Mustafa Balbay'ın yazdığı gibi;
Keşke türbanlı kadınlar konu mankeni yapılacağına, kadın cinayetlerini durdurmak için bir şey yapılabilseydi.
Karşı devrimcilerin Mustafa Kemal Atatürk'e karşı olmalarının ortak paydalarından;
Biri, devrim mucizesinin merkezine "kadın”ı, diğeri de "Laikliği" koymuş olmasındandır.
Anti laiklere göre kadın evinde oturup, sakallının keyfine göre durmadan doğuran, "hamileliği sırasında kimseye gözükmeyen, konuşmayan edepli biri olmalı."
Kadın o çemberi çoktan kırdı.
İsterse, istediği kadar doğurabilir ya da hiç doğurmaz.

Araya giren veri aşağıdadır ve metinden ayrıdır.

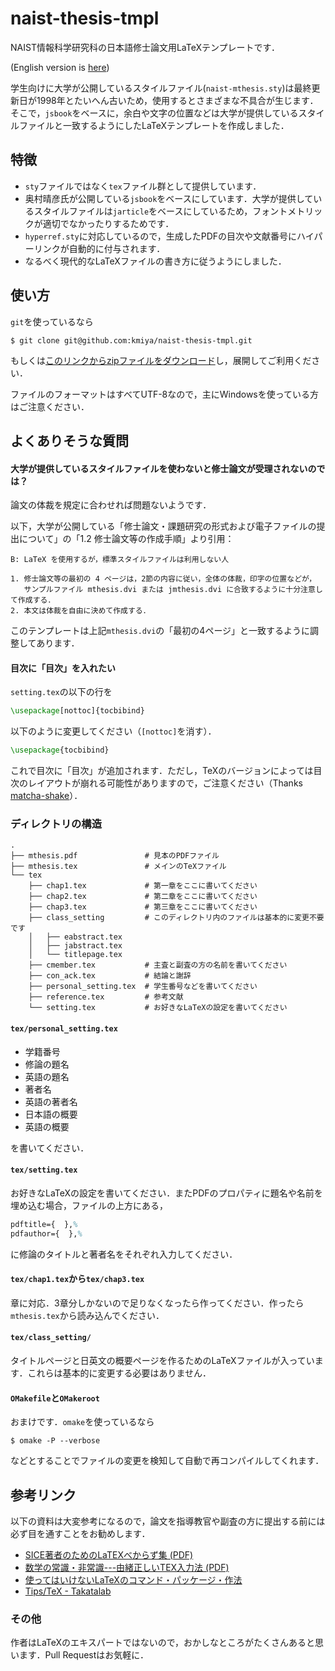 naist-thesis-tmpl
===============================

NAIST情報科学研究科の日本語修士論文用LaTeXテンプレートです．

(English version is [here](https://github.com/kmiya/naist-thesis-tmpl-en))

学生向けに大学が公開しているスタイルファイル(`naist-mthesis.sty`)は最終更新日が1998年とたいへん古いため，使用するとさまざまな不具合が生じます．そこで，`jsbook`をベースに，余白や文字の位置などは大学が提供しているスタイルファイルと一致するようにしたLaTeXテンプレートを作成しました．

## 特徴
- `sty`ファイルではなく`tex`ファイル群として提供しています．
- 奥村晴彦氏が公開している`jsbook`をベースにしています．大学が提供しているスタイルファイルは`jarticle`をベースにしているため，フォントメトリックが適切でなかったりするためです．
- `hyperref.sty`に対応しているので，生成したPDFの目次や文献番号にハイパーリンクが自動的に付与されます．
- なるべく現代的なLaTeXファイルの書き方に従うようにしました．

## 使い方
`git`を使っているなら

    $ git clone git@github.com:kmiya/naist-thesis-tmpl.git

もしくは[このリンクからzipファイルをダウンロード](https://github.com/kmiya/naist-thesis-tmpl/archive/master.zip)し，展開してご利用ください．

ファイルのフォーマットはすべてUTF-8なので，主にWindowsを使っている方はご注意ください．

## よくありそうな質問

#### 大学が提供しているスタイルファイルを使わないと修士論文が受理されないのでは？

論文の体裁を規定に合わせれば問題ないようです．

以下，大学が公開している「修士論文・課題研究の形式および電子ファイルの提出について」の「1.2 修士論文等の作成手順」より引用：

    B: LaTeX を使用するが，標準スタイルファイルは利用しない人

    1. 修士論文等の最初の 4 ページは，2節の内容に従い，全体の体裁，印字の位置などが，
       サンプルファイル mthesis.dvi または jmthesis.dvi に合致するように十分注意して作成する．
    2. 本文は体裁を自由に決めて作成する．

このテンプレートは上記`mthesis.dvi`の「最初の4ページ」と一致するように調整してあります．

#### 目次に「目次」を入れたい
`setting.tex`の以下の行を

```tex
\usepackage[nottoc]{tocbibind}
```

以下のように変更してください（`[nottoc]`を消す）．

```tex
\usepackage{tocbibind}
```

これで目次に「目次」が追加されます．ただし，TeXのバージョンによっては目次のレイアウトが崩れる可能性がありますので，ご注意ください（Thanks [matcha-shake](https://github.com/matcha-shake)）．

### ディレクトリの構造

```
.
├── mthesis.pdf               # 見本のPDFファイル
├── mthesis.tex               # メインのTeXファイル
└── tex
    ├── chap1.tex             # 第一章をここに書いてください
    ├── chap2.tex             # 第二章をここに書いてください
    ├── chap3.tex             # 第三章をここに書いてください
    ├── class_setting         # このディレクトリ内のファイルは基本的に変更不要です
    │   ├── eabstract.tex
    │   ├── jabstract.tex
    │   └── titlepage.tex
    ├── cmember.tex           # 主査と副査の方の名前を書いてください
    ├── con_ack.tex           # 結論と謝辞
    ├── personal_setting.tex  # 学生番号などを書いてください
    ├── reference.tex         # 参考文献
    └── setting.tex           # お好きなLaTeXの設定を書いてください
```

#### `tex/personal_setting.tex`

- 学籍番号
- 修論の題名
- 英語の題名
- 著者名
- 英語の著者名
- 日本語の概要
- 英語の概要

を書いてください．

#### `tex/setting.tex`

お好きなLaTeXの設定を書いてください．またPDFのプロパティに題名や名前を埋め込む場合，ファイルの上方にある，

```tex
pdftitle={  },%
pdfauthor={  },%
```

に修論のタイトルと著者名をそれぞれ入力してください．

#### `tex/chap1.tex`から`tex/chap3.tex`

章に対応．3章分しかないので足りなくなったら作ってください．作ったら`mthesis.tex`から読み込んでください．

#### `tex/class_setting/`

タイトルページと日英文の概要ページを作るためのLaTeXファイルが入っています．これらは基本的に変更する必要はありません．

#### `OMakefile`と`OMakeroot`

おまけです．`omake`を使っているなら

    $ omake -P --verbose

などとすることでファイルの変更を検知して自動で再コンパイルしてくれます．

## 参考リンク
以下の資料は大変参考になるので，論文を指導教官や副査の方に提出する前には必ず目を通すことをお勧めします．

- [SICE著者のためのLaTEXべからず集 (PDF)](http://www-ics.acs.i.kyoto-u.ac.jp/ics/HowToWriteTeXDocuments.pdf)
- [数学の常識・非常識---由緒正しいTEX入力法 (PDF)](http://www.math.tohoku.ac.jp/tmj/oda_tex.pdf)
- [使ってはいけないLaTeXのコマンド・パッケージ・作法](http://ichiro-maruta.blogspot.jp/2013/03/latex.html)
- [Tips/TeX - Takatalab](http://www.info.kochi-tech.ac.jp/y-takata/index.php?Tips/TeX)

### その他
作者はLaTeXのエキスパートではないので，おかしなところがたくさんあると思います．Pull Requestはお気軽に．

Kadın bedeninin kimsenin mülkü olmadığını kanıtlıyor.
Kadın, erkeğin objesi değil.
Kadın eve mahkûm olmuş bir köle de değil.
Kadın; çalışan, üretime katılan, çarşıda, pazarda, parklarda arkadaşlarıyla, dostlarıyla oturup sohbet edebilen özgür insandır.
Kadın özgürleştikçe erkeklerin de özgürleşeceğinin farkında olmak lazım.
Kadın Laiktir.
Laiklik kadındır.
Muazzez İlmiye Çığ Laikliktir.
Fatma Girik, Türkan Şoray'dır Laiklik.
Türkan Saylan, Bahriye Üçok'tur Laiklik.
Aysel Çelikel'dir, Suna Kıraç'tır, Yıldız Kenter’dir laiklik.
NE MUTLU KADIN MÜCADELESİNE OMUZ VEREBİLECEK KADAR ÖZGÜRLEŞMİŞ ERKEKLERE.